Programas de conscientização funcionam melhor quando os funcionários percebem que a empresa está tentando ajudá-los a trabalhar com mais segurança.

Campanhas utilizadas para expor pessoas, criar listas públicas de quem errou ou aplicar punições automáticas podem gerar medo e reduzir a colaboração. Um funcionário que teme ser responsabilizado pode deixar de reportar uma mensagem suspeita ou um erro cometido.

Isso não significa ignorar comportamentos graves ou reincidências. Significa tratar cada situação de forma proporcional, educativa e alinhada às políticas da organização. O foco principal deve ser criar condições para que as pessoas reconheçam riscos, peçam ajuda e reportem problemas rapidamente.

## **Do treinamento para a gestão do risco humano**

Treinamentos são fundamentais, mas representam apenas uma parte da gestão do risco humano.

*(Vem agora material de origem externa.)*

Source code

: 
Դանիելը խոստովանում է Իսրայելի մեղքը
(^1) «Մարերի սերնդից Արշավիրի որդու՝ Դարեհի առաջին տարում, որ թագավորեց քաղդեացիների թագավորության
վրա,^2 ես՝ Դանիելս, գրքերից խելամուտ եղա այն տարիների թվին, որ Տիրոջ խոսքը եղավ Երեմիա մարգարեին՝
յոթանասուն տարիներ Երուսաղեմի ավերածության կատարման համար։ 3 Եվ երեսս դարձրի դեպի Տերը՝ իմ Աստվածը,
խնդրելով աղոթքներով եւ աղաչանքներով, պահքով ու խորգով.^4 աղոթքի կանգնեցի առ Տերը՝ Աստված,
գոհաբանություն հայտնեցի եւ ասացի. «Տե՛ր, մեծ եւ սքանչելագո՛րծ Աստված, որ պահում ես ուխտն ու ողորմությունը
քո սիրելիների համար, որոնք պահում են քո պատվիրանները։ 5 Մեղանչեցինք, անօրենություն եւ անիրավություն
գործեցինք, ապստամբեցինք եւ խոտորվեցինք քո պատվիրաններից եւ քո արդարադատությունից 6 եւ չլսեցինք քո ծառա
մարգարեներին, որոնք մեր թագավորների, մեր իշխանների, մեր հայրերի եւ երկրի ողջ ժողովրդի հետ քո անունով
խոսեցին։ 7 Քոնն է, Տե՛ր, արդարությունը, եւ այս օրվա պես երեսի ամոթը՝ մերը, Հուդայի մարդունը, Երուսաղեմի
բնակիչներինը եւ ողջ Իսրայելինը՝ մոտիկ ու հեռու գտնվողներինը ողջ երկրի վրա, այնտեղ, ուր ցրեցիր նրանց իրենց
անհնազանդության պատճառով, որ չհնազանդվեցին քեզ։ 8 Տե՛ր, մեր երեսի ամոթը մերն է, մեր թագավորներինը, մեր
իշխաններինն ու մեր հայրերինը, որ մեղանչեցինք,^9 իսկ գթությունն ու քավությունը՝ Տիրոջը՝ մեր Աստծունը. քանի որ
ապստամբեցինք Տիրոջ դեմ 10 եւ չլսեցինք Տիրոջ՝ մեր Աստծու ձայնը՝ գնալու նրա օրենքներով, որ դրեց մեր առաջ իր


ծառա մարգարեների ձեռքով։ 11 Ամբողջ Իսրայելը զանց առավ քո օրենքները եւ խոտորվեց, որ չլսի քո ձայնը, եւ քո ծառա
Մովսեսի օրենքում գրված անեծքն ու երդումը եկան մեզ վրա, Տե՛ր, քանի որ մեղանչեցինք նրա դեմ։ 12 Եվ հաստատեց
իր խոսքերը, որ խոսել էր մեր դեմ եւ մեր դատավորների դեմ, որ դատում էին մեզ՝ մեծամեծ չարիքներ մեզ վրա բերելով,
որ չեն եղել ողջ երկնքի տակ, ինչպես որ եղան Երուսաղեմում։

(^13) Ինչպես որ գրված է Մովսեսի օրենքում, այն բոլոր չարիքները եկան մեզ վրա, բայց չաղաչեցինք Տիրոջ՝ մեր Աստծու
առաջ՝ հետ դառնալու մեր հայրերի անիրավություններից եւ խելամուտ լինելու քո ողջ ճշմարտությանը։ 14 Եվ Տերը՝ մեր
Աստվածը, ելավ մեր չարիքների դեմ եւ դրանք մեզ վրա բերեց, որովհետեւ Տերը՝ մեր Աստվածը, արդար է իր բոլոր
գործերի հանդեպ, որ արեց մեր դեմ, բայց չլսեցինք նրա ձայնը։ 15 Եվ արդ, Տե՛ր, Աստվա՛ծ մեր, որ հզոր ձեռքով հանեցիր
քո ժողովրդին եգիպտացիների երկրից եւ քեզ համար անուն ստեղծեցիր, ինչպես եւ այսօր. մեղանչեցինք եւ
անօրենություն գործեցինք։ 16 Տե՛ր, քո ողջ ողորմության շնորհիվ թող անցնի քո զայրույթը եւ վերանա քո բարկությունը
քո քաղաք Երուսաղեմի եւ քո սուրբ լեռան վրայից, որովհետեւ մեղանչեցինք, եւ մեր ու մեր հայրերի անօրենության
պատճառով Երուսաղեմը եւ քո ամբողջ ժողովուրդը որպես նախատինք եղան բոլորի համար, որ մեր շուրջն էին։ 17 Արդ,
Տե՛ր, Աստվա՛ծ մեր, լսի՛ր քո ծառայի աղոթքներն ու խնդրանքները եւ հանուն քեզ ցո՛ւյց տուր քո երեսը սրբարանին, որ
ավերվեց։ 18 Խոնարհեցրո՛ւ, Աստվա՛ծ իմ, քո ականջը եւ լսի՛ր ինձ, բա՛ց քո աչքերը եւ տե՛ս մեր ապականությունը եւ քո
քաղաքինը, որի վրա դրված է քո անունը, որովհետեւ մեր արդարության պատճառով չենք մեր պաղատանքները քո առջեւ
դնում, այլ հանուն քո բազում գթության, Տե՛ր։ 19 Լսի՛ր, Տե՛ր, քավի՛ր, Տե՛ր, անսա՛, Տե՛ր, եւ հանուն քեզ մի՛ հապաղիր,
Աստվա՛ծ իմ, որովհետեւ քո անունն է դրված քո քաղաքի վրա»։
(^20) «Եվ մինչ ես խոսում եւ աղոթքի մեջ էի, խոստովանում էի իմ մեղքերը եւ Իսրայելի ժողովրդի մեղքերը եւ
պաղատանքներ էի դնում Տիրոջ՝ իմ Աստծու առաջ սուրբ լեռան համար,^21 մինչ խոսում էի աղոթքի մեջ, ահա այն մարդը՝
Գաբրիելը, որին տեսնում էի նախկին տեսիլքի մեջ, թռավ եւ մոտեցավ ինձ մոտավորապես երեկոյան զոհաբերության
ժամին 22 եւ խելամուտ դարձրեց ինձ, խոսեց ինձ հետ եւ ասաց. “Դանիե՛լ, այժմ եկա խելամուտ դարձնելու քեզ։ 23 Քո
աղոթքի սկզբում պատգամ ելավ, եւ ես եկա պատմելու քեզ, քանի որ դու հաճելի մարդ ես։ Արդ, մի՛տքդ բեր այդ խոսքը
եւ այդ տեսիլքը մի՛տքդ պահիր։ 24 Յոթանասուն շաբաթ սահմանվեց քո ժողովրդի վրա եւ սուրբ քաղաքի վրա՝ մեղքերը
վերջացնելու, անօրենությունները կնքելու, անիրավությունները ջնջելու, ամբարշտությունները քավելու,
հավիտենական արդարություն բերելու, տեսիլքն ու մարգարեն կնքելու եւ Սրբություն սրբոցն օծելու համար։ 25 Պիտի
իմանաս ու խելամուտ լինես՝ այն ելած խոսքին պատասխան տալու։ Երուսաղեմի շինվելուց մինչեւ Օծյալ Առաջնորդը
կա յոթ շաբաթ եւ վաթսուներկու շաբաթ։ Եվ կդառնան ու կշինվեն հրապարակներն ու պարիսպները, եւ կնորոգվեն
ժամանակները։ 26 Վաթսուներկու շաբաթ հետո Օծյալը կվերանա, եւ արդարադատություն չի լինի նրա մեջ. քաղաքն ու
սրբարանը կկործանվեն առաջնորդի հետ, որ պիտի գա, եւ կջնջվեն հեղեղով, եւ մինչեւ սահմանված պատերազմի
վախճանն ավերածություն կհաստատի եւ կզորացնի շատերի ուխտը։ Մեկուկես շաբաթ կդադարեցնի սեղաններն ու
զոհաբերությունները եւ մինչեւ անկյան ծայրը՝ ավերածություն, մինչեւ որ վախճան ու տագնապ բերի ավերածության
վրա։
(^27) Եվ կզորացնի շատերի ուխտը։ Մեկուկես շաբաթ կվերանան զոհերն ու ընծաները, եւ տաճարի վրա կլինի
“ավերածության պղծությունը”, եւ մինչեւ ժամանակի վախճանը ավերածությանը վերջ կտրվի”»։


À medida que o programa amadurece, a organização pode combinar informações de aprendizagem com dados comportamentais, exposição, nível de acesso e impacto potencial. Essa visão ajuda a responder questões mais estratégicas:

-   Quais áreas precisam de maior apoio?
    
-   Quais grupos enfrentam ameaças mais direcionadas?
    
-   Quais pessoas possuem acessos críticos?
    
-   Quais conteúdos geram melhores resultados?
    
-   Onde controles adicionais podem ser necessários?
    
-   O risco humano está diminuindo ou apenas a participação nos treinamentos aumentou?
    

-   Essa evolução permite sair de um modelo baseado apenas em cursos concluídos para um processo contínuo de identificação, medição e redução de riscos.
    

## **Conclusão**

Treinamento de segurança da informação para funcionários não deve ser tratado apenas como uma obrigação anual ou uma forma de atender auditorias. Ele precisa preparar as pessoas para reconhecer situações de risco e tomar decisões mais seguras durante suas atividades.

Para isso, não existe um único formato ou uma única linguagem capaz de funcionar para todos.

Programas mais eficazes combinam vídeos, microlearning, textos, quizzes, simulações, comunicações e experiências práticas. Também adaptam os conteúdos de acordo com a função, o nível de conhecimento, o acesso à tecnologia e o segmento da organização.

Quanto mais próximo o treinamento estiver da realidade das pessoas, maior será sua capacidade de gerar atenção, compreensão e mudança de comportamento.

No final, o objetivo não é apenas fazer com que os funcionários concluam um curso. É criar uma organização em que cada pessoa compreenda seu papel, reconheça os riscos presentes em sua rotina e saiba como contribuir para a proteção das informações e do negócio.